Gomez quitta l’Antilope sans voir le dédain qui plissa les lèvres de l’Indien, et il donna l’ordre à six de ses camarades de s’asseoir autour du coureur, et de le poignarder à la moindre apparence de trahison. Le Mexicain commençait à s’habituer au commandement.

Un instant il pensa à réparer l’imprévoyance devenue un si redoutable auxiliaire pour les Indiens, en envoyant un détachement à la provision du bois ; mais c’eût été trop affaiblir sa troupe, et il rejeta bientôt cette idée.

Le camp demeura donc plongé dans l’obscurité la plus complète.
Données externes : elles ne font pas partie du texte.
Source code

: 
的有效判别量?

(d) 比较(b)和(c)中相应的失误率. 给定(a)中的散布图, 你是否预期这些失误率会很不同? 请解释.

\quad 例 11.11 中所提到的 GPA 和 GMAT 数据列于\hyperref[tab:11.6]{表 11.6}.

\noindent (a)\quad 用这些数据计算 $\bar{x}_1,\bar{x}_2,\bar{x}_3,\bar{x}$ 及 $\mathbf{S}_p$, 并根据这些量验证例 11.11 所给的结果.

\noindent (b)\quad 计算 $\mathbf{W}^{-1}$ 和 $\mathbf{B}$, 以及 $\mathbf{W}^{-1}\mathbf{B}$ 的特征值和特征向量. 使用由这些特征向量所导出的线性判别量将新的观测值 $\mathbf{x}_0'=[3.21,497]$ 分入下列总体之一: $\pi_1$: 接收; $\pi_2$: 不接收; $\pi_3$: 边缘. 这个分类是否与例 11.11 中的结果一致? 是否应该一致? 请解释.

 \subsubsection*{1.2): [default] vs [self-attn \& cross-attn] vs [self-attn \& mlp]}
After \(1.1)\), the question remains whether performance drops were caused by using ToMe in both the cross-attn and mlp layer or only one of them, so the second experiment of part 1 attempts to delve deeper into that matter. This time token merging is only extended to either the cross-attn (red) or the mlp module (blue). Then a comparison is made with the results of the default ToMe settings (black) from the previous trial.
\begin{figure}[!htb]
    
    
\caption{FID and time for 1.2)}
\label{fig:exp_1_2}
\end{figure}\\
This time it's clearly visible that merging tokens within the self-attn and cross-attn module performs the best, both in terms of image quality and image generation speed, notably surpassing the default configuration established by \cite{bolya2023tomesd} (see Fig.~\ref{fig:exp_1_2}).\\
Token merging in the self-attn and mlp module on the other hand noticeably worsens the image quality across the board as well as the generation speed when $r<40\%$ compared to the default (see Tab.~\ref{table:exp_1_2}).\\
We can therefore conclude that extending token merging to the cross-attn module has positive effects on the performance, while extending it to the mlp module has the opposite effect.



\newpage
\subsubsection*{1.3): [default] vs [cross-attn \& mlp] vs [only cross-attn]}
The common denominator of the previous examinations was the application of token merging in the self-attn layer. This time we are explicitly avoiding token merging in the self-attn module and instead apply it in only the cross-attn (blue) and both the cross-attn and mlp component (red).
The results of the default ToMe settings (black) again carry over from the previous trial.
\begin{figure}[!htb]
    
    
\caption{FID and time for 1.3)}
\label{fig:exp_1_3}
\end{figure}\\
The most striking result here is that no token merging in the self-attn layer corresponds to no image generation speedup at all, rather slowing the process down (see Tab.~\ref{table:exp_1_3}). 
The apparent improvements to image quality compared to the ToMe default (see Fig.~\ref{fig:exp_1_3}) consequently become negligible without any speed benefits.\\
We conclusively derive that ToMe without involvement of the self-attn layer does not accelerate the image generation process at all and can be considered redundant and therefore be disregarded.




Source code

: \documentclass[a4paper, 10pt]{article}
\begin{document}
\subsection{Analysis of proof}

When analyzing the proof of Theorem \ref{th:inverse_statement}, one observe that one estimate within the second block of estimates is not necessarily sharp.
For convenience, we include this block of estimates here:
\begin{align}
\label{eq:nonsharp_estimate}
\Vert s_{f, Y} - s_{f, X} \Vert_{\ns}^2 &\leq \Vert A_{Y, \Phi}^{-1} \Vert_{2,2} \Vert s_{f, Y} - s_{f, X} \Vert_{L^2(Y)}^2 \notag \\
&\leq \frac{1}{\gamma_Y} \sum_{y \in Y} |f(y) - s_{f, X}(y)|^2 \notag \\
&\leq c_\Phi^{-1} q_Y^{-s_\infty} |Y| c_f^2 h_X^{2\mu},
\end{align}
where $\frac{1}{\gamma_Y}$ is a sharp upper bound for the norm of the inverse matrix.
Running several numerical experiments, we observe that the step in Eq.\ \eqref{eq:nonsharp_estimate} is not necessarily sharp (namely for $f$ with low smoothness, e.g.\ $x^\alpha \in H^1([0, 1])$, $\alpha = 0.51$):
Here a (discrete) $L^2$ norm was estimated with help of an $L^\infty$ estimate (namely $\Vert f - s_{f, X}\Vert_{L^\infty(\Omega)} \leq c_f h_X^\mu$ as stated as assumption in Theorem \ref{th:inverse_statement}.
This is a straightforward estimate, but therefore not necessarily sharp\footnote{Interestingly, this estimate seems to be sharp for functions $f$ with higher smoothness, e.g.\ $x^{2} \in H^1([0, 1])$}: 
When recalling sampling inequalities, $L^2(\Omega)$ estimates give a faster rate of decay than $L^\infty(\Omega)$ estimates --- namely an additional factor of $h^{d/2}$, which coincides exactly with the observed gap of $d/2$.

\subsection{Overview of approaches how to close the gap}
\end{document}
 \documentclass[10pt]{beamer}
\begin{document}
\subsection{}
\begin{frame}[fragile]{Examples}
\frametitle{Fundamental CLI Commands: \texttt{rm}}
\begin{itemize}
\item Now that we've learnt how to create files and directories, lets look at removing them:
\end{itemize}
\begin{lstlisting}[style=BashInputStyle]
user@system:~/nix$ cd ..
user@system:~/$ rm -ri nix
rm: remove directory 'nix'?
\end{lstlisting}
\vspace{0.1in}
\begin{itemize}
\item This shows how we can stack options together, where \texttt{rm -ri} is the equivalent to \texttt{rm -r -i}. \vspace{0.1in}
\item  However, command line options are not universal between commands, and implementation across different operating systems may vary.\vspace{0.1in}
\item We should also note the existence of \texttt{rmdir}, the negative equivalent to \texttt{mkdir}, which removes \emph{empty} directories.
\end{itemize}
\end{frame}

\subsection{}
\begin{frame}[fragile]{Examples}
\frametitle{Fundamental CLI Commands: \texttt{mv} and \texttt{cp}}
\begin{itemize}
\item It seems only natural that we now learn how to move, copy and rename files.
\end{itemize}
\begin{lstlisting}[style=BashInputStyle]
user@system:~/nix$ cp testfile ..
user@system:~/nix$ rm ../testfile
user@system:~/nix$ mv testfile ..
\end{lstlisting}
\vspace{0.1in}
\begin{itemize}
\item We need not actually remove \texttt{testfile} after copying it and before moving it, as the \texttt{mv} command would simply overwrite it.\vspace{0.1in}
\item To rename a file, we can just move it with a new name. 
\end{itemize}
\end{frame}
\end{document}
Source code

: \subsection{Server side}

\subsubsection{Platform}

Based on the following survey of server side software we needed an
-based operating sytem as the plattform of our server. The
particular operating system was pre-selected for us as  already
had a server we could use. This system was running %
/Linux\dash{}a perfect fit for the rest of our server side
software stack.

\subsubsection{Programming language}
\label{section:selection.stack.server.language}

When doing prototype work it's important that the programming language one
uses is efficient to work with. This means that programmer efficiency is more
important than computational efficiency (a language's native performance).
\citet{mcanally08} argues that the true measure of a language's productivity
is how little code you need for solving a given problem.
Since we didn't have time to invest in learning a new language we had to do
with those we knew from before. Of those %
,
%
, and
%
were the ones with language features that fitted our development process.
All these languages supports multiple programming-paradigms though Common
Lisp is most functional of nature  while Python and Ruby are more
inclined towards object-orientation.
Cette obscurité n’était pas seulement un danger pour les aventuriers eux-mêmes ; peut-être ceux dont l’absence se faisait si vivement sentir étaient-ils égarés, et la réverbération des foyers allait leur manquer pour les aider à retrouver leur route. Les pensées de l’homme se ressentent toujours des scènes dont il s’est environné, et les ténèbres qui régnaient partout, les vapeurs blanches qui montaient lentement du sein de la terre et voilaient les étoiles, contribuaient à assombrir les idées de tous les habitants du camp. Ils commençaient à douter que leur chef et ses trois compagnons dussent jamais revenir parmi eux. En pareil cas, de l’appréhension à la certitude il n’y a qu’une bien courte distance, et don Estévan et son escorte de route ne tardèrent pas à être regardés comme désormais perdus.

Les conversations à voix basse furent interrompues, chacun gardait pour soi ses inquiétudes, et dans le camp comme dans l’immense plaine un morne silence avait tout envahi.